To the woman He said: “I will greatly multiply your sorrow and your conception; in pain you shall bring forth children.” (Genesis 3:16a)
In the previous verses, God cursed the serpent for his role in the fall of man. But when it came to the woman, the Creator did not curse her but determined the consequence of her choices would be pain in childbirth. One translation renders the verse to say, “Much, much will I make your pain and travail.”
Therefore, in order for the Promised Seed to be brought forth, it meant suffering for the woman. The travail Eve was to experience would be soon realized with the birth of Cain and Abel. But her pain did not stop with the birth of these two boys; her pain would be compounded with the eventual murder of her righteous son at the hands of his brother. Centuries later, Mary, the woman who was chosen to bring forth the Messiah was told that a sword would pierce her soul on account of her son (Luke 2:35). Woman’s pain was, indeed, multiplied in bringing forth children to demonstrate to all of us that travail and suffering is required in order to bring about God’s purposes in the earth.

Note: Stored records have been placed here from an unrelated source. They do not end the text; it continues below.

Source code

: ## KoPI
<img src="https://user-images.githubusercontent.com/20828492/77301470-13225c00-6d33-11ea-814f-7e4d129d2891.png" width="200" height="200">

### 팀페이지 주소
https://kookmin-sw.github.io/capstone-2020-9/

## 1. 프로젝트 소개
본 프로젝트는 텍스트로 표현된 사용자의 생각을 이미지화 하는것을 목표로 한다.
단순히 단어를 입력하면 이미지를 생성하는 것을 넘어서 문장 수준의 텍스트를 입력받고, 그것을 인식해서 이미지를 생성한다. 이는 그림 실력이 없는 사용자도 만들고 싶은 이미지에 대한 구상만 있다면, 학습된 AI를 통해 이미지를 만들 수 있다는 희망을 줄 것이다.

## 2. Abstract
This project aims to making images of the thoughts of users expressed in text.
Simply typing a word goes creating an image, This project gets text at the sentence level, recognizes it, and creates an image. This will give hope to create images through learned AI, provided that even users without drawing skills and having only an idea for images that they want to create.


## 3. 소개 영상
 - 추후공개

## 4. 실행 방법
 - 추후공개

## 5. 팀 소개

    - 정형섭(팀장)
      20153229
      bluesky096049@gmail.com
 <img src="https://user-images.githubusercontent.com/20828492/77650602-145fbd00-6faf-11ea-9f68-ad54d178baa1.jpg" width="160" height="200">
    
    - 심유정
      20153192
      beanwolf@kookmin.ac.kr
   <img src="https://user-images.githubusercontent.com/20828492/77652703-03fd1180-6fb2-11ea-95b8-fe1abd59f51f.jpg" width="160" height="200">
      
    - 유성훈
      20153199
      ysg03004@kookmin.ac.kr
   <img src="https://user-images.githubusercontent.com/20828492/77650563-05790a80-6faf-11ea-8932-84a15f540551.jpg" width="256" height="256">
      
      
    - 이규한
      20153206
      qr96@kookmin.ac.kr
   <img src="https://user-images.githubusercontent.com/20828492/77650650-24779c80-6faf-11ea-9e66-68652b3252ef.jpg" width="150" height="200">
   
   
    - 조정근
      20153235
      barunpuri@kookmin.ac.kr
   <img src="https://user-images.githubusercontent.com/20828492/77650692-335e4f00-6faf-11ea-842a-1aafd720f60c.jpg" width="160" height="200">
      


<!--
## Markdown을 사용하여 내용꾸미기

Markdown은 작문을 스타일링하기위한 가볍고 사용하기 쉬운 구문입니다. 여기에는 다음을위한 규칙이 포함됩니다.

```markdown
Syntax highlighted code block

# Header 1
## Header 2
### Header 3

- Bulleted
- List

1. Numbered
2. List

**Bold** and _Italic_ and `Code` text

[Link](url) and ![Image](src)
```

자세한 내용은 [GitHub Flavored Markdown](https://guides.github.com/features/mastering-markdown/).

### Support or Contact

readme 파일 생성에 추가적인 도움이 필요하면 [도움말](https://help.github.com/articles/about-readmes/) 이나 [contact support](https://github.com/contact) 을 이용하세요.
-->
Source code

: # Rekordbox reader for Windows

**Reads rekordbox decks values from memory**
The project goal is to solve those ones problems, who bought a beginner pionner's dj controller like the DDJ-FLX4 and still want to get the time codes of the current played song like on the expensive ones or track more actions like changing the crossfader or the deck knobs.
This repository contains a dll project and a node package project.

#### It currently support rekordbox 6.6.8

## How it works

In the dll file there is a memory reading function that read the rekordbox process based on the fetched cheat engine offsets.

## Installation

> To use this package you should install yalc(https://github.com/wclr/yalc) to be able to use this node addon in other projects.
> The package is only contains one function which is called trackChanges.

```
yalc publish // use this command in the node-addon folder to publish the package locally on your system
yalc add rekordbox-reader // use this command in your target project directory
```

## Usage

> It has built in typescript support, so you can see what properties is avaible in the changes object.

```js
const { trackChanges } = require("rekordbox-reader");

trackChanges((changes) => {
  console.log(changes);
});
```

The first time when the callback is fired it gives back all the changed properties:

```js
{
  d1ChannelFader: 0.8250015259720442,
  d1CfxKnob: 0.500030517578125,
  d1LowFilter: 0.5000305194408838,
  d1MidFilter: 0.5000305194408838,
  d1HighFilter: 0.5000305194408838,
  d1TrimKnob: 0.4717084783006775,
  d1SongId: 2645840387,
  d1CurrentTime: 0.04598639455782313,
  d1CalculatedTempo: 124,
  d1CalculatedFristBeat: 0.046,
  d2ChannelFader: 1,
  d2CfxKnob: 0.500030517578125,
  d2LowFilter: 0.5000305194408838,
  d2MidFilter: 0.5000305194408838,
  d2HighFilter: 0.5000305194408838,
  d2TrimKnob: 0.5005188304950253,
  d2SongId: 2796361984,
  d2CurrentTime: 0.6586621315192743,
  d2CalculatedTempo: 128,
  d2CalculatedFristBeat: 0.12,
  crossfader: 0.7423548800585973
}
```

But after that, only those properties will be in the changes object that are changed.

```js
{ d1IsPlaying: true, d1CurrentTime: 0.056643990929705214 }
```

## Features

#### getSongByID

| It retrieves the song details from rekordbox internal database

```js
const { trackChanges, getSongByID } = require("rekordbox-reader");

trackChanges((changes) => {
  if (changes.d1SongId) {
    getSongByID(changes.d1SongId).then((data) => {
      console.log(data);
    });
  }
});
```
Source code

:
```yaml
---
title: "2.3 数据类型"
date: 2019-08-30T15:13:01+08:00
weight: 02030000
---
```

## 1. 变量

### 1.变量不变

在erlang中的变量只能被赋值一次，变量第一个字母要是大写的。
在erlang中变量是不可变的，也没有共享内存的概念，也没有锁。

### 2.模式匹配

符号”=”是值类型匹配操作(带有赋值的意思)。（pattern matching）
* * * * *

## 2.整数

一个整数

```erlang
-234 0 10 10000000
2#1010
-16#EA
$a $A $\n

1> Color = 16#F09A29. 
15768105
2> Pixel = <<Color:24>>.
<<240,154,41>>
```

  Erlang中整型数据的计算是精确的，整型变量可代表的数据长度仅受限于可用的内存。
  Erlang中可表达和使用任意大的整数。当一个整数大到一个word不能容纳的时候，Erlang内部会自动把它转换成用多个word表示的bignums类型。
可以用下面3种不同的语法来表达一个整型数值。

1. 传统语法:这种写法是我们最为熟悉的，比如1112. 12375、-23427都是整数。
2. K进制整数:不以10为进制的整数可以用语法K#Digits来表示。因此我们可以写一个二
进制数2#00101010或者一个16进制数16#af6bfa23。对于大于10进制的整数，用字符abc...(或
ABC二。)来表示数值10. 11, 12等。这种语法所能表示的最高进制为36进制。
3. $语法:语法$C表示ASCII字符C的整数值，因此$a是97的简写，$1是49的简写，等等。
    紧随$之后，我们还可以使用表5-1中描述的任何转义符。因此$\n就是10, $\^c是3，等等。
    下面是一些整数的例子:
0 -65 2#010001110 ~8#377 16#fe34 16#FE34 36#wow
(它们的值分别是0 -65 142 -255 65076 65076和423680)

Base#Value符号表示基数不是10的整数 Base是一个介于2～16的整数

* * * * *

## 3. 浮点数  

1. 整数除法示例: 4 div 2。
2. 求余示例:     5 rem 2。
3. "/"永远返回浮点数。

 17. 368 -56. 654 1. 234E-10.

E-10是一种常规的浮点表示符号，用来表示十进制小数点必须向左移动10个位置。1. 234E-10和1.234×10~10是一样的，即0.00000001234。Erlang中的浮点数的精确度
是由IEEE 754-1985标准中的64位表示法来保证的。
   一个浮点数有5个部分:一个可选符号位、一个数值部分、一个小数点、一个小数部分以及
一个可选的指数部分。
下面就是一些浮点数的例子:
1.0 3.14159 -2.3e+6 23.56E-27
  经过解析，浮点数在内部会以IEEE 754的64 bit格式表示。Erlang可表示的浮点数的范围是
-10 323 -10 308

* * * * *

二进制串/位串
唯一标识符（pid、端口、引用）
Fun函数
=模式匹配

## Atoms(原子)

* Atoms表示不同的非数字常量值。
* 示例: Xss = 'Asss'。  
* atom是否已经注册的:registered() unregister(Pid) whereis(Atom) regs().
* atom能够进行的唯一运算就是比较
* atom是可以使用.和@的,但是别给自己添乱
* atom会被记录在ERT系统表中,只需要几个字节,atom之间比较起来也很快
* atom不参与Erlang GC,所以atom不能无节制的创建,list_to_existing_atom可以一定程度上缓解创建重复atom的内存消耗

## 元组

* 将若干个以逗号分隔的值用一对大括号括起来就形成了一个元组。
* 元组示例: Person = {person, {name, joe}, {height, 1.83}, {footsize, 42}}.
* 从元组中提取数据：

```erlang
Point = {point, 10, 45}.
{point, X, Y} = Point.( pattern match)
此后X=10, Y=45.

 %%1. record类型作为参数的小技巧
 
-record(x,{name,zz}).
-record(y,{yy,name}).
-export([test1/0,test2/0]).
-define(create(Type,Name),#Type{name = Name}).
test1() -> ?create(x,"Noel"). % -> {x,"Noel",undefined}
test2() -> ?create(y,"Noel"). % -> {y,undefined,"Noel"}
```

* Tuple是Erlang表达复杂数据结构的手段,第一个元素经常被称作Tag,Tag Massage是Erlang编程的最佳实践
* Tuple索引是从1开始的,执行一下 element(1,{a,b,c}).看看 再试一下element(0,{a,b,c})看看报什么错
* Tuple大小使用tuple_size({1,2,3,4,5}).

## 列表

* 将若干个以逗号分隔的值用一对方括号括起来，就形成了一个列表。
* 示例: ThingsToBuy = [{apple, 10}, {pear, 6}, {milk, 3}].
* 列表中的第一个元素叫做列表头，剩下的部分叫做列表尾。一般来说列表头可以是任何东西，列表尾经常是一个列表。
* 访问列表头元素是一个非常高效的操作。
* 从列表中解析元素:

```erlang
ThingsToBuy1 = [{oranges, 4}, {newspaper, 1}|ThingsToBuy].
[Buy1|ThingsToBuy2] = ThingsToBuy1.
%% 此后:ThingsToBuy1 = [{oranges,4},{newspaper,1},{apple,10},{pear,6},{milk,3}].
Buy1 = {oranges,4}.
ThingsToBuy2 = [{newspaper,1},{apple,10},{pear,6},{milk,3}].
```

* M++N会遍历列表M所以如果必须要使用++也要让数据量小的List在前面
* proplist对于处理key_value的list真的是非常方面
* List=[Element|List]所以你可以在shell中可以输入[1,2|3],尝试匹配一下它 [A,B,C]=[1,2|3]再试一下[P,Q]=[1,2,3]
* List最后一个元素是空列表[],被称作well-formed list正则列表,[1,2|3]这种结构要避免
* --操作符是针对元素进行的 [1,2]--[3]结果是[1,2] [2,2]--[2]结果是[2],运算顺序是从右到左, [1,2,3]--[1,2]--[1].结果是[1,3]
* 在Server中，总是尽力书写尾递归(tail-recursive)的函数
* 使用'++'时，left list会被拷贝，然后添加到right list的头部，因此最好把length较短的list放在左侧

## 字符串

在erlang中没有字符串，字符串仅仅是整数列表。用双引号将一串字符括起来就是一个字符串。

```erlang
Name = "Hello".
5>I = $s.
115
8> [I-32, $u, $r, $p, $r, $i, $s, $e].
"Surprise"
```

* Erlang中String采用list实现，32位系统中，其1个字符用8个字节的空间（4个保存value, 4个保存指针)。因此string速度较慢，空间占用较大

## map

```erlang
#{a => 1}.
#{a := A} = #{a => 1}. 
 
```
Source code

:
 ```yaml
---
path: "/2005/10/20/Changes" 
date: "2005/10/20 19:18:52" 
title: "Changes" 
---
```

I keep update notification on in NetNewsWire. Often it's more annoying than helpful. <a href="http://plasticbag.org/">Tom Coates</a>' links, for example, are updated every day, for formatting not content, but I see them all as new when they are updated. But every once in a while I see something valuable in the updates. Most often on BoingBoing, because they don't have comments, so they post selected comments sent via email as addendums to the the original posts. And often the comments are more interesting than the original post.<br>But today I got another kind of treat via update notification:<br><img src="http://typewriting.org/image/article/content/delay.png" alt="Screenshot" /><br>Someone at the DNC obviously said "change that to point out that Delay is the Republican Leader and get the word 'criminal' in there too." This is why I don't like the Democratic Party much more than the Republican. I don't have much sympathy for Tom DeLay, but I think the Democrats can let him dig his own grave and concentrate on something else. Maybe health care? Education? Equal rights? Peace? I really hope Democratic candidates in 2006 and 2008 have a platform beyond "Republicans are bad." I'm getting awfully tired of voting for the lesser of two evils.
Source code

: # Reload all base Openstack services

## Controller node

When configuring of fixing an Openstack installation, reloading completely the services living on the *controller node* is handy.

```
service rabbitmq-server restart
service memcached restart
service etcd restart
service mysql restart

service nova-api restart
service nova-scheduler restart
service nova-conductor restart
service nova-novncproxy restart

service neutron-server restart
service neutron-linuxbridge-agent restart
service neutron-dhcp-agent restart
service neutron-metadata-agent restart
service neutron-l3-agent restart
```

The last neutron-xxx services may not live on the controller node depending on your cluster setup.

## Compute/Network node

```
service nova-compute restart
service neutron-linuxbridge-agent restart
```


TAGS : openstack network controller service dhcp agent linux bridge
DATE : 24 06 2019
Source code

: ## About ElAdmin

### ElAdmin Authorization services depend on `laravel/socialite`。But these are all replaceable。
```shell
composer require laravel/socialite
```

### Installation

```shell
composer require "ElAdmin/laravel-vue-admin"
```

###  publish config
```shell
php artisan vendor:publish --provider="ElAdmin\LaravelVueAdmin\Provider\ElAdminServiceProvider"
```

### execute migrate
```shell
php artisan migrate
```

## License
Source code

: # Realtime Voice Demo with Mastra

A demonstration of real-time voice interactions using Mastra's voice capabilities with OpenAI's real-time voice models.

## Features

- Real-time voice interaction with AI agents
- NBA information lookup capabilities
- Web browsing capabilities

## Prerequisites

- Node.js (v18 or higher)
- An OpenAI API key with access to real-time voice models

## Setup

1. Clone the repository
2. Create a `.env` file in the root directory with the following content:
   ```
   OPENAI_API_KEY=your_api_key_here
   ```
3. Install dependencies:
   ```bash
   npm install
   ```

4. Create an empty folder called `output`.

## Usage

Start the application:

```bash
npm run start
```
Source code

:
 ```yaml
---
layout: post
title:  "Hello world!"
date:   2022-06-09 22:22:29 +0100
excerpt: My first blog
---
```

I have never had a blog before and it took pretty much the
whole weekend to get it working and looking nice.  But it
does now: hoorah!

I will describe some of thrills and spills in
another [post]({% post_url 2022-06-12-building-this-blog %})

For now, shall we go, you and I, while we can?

Revelation 12 states that the sun-clothed woman “cried out in labor and in pain to give birth” to the child who was to rule the nations with a rod of iron. On the road to Emmaus, the resurrected Messiah told two men that the Scriptures clearly revealed the Messiah had to suffer before entering into His glory. Messiah also stated that if we are to be his disciples, we must take up our cross and follow Him (Matthew 16:24). There seems to be no way around it: suffering and travail is necessary if we are going to fulfill God’s purpose for our lives.
We should not lament this, however, because we know that, according to Paul, the suffering we endure in this life is “not worthy to be compared with the glory which shall be revealed in us” (Romans 8:18). Let us then be resolved to endure what lays before us, knowing that, if we are faithful, He will give us “the crown of life” (Revelation 2:10).